🤖 AI Summary
This paper addresses the lack of fair, reproducible evaluation standards for automated bidding algorithms—including classical control and reinforcement learning (RL) approaches—by proposing the first standardized, multi-dimensional open-source evaluation framework. Built upon an industrial-grade ad auction simulation environment, the framework uniformly defines core metrics such as performance, cost control, and budget pacing, enabling systematic comparison across controller-based algorithms, RL models, and optimal closed-form methods. Its key contributions are: (1) a cross-algorithm, cross-platform-compatible evaluation protocol; (2) empirical identification of implicit trade-offs and failure boundaries of diverse methods under varying objectives (e.g., ROI, impression volume, budget consumption rate); and (3) reproducible benchmark results and practical algorithm selection guidelines. Extensive experiments validate the framework’s effectiveness and generalizability, providing industry practitioners with transparent, robust decision support for algorithm selection.
📝 Abstract
Advertisement auctions play a crucial role in revenue generation for e-commerce companies. To make the bidding procedure scalable to thousands of auctions, the automatic bidding (autobidding) algorithms are actively developed in the industry. Therefore, the fair and reproducible evaluation of autobidding algorithms is an important problem. We present a standardized and transparent evaluation protocol for comparing classical and reinforcement learning (RL) autobidding algorithms. We consider the most efficient autobidding algorithms from different classes, e.g., ones based on the controllers, RL, optimal formulas, etc., and benchmark them in the bidding environment.

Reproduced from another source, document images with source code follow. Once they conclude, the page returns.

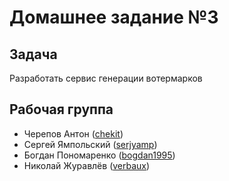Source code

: <h1>Домашнее задание №3</h1>

<h2>Задача</h2>
<p>Разработать сервис генерации вотермарков</p>
<h2>Рабочая группа</h2>
<ul>
  <li>Черепов Антон (<a href="https://github.com/chekit/">chekit</a>)</li>
  <li>Сергей Ямпольский (<a href="https://github.com/serjyamp">serjyamp</a>)</li>
  <li>Богдан Пономаренко (<a href="https://github.com/bogdan1995">bogdan1995</a>)</li>
  <li>Николай Журавлёв (<a href="https://github.com/verbaux">verbaux</a>)</li>
</ul>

We utilize the most recent open-source environment developed in the industry, which accurately emulates the bidding process. Our work demonstrates the most promising use cases for the considered autobidding algorithms, highlights their surprising drawbacks, and evaluates them according to multiple metrics. We select the evaluation metrics that illustrate the performance of the autobidding algorithms, the corresponding costs, and track the budget pacing. Such a choice of metrics makes our results applicable to the broad range of platforms where autobidding is effective. The presented comparison results help practitioners to evaluate the candidate autobidding algorithms from different perspectives and select ones that are efficient according to their companies' targets.